Three Frontiers is an international artists’ residency programme in the Mercosul Triple Frontier Zone – Paraguay-Argentina-Brazil, based on the central rationale of the curatorial project for this sixth edition. The border region between Paraguay, Argentina and Brazil is defined by a river frontier, which again refers to the Third Shore of the River, and is also a region of economic, cultural, political and linguistic flux. Following this thread, the co-curator of the Three Frontiers project, the art critic and director of the Museo del Barro-Visual Arts Centre in Asuncion, Paraguay, Ticio Escobar, proposes that this project should question the geographical-cultural boundaries of the countries that make up the Common Market of the South. Four artists have therefore been invited to create work to be shown at the Mercosul Biennial.
Curatorial team: Gabriel Pérez-Barreiro and Ticio Escobar. Artists: Aníbal López – Guatemala, Daniel Bozhkov – Bulgaria/USA, Minerva Cuevas – Mexico and Jaime Gili – Venezuela/United Kingdom
Aníbal López – López is following the route of contraband from the Triple Frontier (Brazil/Argentina/Paraguay) to Porto Alegre. He starts by throwing boxes into the river at the point of origin, just like the smugglers (except that his boxes are empty). Lopez is, in a way, asserting the circulatory map of the illegal market as a directional system and abstracts it by removing its initial function. He thus creates a parallel with ant trails or the configuration of seasonal migratory routes of birds.

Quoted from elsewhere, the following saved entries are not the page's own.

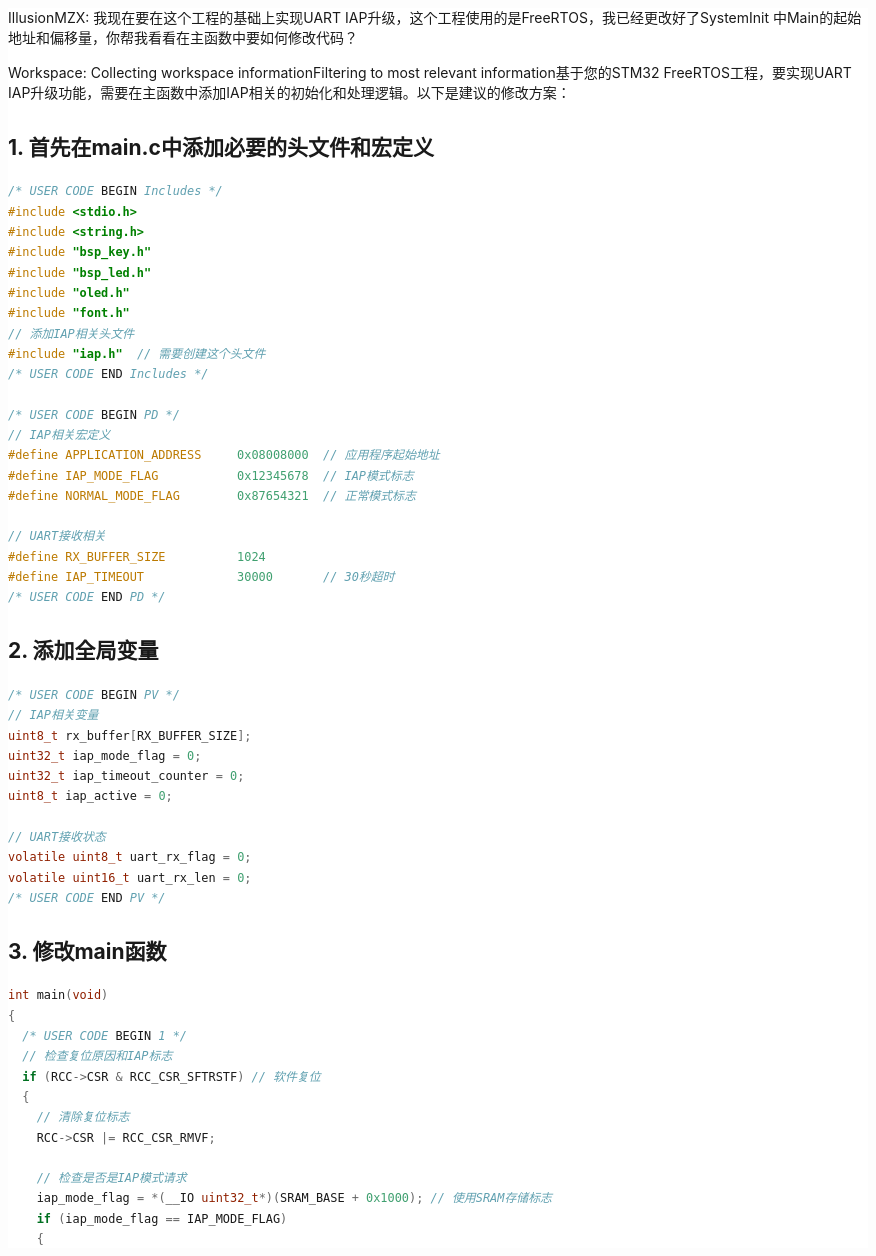 IllusionMZX: 我现在要在这个工程的基础上实现UART IAP升级，这个工程使用的是FreeRTOS，我已经更改好了SystemInit 中Main的起始地址和偏移量，你帮我看看在主函数中要如何修改代码？

Workspace: Collecting workspace informationFiltering to most relevant information基于您的STM32 FreeRTOS工程，要实现UART IAP升级功能，需要在主函数中添加IAP相关的初始化和处理逻辑。以下是建议的修改方案：

## 1. 首先在main.c中添加必要的头文件和宏定义

```c
/* USER CODE BEGIN Includes */
#include <stdio.h>
#include <string.h>
#include "bsp_key.h"
#include "bsp_led.h"
#include "oled.h"
#include "font.h"
// 添加IAP相关头文件
#include "iap.h"  // 需要创建这个头文件
/* USER CODE END Includes */

/* USER CODE BEGIN PD */
// IAP相关宏定义
#define APPLICATION_ADDRESS     0x08008000  // 应用程序起始地址
#define IAP_MODE_FLAG           0x12345678  // IAP模式标志
#define NORMAL_MODE_FLAG        0x87654321  // 正常模式标志

// UART接收相关
#define RX_BUFFER_SIZE          1024
#define IAP_TIMEOUT             30000       // 30秒超时
/* USER CODE END PD */
```

## 2. 添加全局变量

```c
/* USER CODE BEGIN PV */
// IAP相关变量
uint8_t rx_buffer[RX_BUFFER_SIZE];
uint32_t iap_mode_flag = 0;
uint32_t iap_timeout_counter = 0;
uint8_t iap_active = 0;

// UART接收状态
volatile uint8_t uart_rx_flag = 0;
volatile uint16_t uart_rx_len = 0;
/* USER CODE END PV */
```

## 3. 修改main函数

```c
int main(void)
{
  /* USER CODE BEGIN 1 */
  // 检查复位原因和IAP标志
  if (RCC->CSR & RCC_CSR_SFTRSTF) // 软件复位
  {
    // 清除复位标志
    RCC->CSR |= RCC_CSR_RMVF;
    
    // 检查是否是IAP模式请求
    iap_mode_flag = *(__IO uint32_t*)(SRAM_BASE + 0x1000); // 使用SRAM存储标志
    if (iap_mode_flag == IAP_MODE_FLAG)
    {
```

Aníbal has said of his experience in the Triple Frontier zone that he was very surprised by the social conflict, which was so different but no less important than that in his own country: “It’s a very rich experience, making me see things that I didn’t know existed. For example, I’ve discovered that there are no borders in this region. You just have to look at the movement of people walking freely into any of the countries without showing entry visas, without any kind of control.”
Daniel Bozhkov – Bozhkov is interested in the boundary between the production and consumption of craft. He has proposed to learn how to carve little animal sculptures for his project, like those made by Guarani Indians. The Indians carve these animals to ask forgiveness for killing them during the hunt. Bozhkov wishes to enter into the production from the point of view of the consumer of these sculptures, instead of from the point of view of the consumer of the hunted product. It is a way of asking forgiveness of the object bought on the tourist trail, and not of the animal that was the original source of the sculpture.

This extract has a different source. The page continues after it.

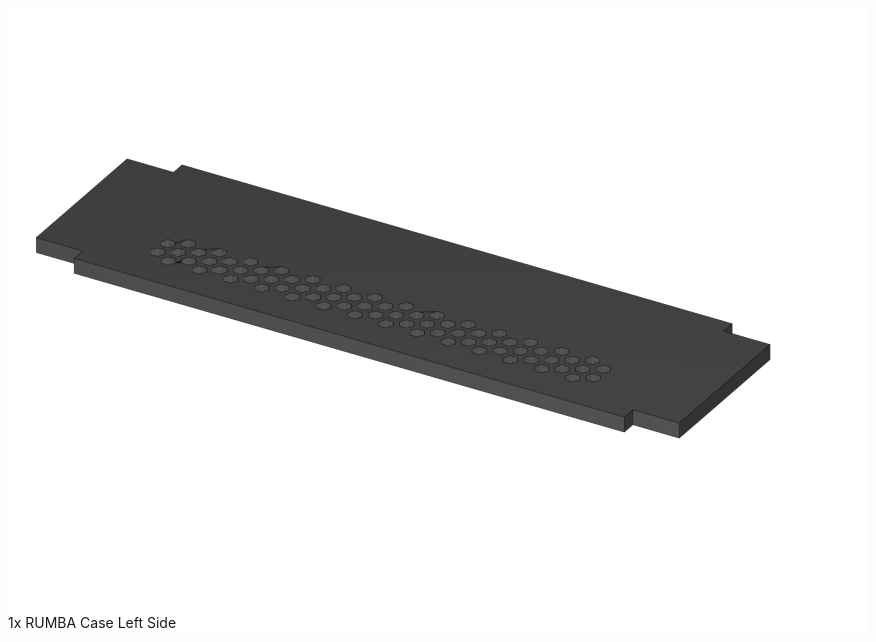 <td align="left"><p><img src="media/Section_1_0133.png" alt="media/Section_1_0133.png" /><br />
 1x RUMBA Case Left Side</p></td>
</tr>
<tr class="odd">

Jaime Gili – organizes and codifies anonymous contributions to help to transform them into collective expression. Examples include a typographic font made with letters appropriated from graffiti, and the development of a collective logo for motorcycle taxis – the most common form of transport in the triple frontier zone – based on a summary of their individual decorations. Starting from the activity at the Ponte de Amizade, which divides the cities of Foz do Iguaçu in Brazil and Ciudade de Leste in Paraguay, the artist researched and invented a font called Triple Font, based on lettering on the three sides of the frontier. For another part of the project he has created and produced a series of stickers which are distributed free to the motorcycle-taxis working transporting people and goods in the region. Another stage is the photographic recording of the motorcyclists’ use and adaptation of the material and the font found in the lettering. Uniting the two parts of the project, the artist will show a wall display with the Triple Font he has created and about a hundred photos of the motorcycle taxis at the 6th Mercosul Biennial. Jaime Gili’s font will also be available for use by downloading from the internet.

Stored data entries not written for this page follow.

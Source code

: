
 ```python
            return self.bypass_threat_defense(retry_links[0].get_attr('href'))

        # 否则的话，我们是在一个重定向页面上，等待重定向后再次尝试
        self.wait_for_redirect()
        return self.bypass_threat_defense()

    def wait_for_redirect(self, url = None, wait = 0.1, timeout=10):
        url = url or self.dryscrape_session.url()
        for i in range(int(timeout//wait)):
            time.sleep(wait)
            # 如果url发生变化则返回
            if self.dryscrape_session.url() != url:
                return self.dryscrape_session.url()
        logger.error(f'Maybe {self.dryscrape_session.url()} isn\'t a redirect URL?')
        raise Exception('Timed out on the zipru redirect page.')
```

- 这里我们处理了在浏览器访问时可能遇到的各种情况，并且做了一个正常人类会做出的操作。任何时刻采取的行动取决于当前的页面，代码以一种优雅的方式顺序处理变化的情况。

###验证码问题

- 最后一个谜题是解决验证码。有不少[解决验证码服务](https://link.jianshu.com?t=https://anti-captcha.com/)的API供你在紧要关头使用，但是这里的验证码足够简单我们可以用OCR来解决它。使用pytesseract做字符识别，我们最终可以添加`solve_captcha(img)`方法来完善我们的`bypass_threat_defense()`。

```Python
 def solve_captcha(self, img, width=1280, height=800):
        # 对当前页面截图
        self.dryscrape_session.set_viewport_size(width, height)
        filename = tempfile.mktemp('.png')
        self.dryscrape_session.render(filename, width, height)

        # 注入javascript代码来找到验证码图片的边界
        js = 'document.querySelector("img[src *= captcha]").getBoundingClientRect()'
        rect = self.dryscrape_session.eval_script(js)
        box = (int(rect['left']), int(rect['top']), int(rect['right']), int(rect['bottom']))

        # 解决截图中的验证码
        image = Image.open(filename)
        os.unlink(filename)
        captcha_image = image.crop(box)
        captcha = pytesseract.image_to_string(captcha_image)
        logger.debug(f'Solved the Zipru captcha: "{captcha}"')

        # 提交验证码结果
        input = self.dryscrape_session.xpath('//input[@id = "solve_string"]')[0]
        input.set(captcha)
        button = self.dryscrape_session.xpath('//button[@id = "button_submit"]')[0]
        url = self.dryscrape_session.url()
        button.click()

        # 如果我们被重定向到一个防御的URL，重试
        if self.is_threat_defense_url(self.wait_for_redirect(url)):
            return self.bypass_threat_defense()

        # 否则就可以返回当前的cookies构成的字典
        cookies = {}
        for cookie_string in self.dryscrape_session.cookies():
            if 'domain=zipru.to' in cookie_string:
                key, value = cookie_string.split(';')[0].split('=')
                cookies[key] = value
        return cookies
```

Minerva Cuevas – work in progress
The Free Zone project is based on criteria of quality and relevance. The curators – Gabriel Pérez-Barreiro, Inés Katzenstein, Moacir dos Anjos and Luis Enrique Perez Oramas – have been invited to present recently produced artworks which they consider the most significant today. The project emphasizes freedom of criteria, as the title itself indicates – a zone without limits of format, geography or culture for the curator.
Curatorial team: Gabriel Pérez-Barreiro, Inés Katzenstein, Luis Enrique Perez Oramas and Moacir dos Anjos
Artists – Curated by Gabriel Pérez-Barreiro: Dario Robleto – USA, Steve Roden – USA, Beth Campbell – USA, Harrell Fletcher – USA, Yoshua Okon – Mexico, Chiho Aoshima – Japan and William Kentridge – South Africa
Artists – Curated by Inés Katzenstein: M7red – A group consisting of Mauricio Corbalan and Pio Torroja – Argentina and Leopoldo Estol – Argentina, Estol is also in the Conversations /Core 3 show and at 25 is the youngest artist in this Biennial.
Artists – Curated by Luis Enrique Perez Oramas: Alejandro Otero (1921-1990) – Venezuela, Jose Gabriel Fernandez – Venezuela, Juan Araujo – Venezuela, Bárbaro Rivas (1893-1967) – Venezuela, Muu Blanco – Venezuela and Miguel Amat – Venezuela.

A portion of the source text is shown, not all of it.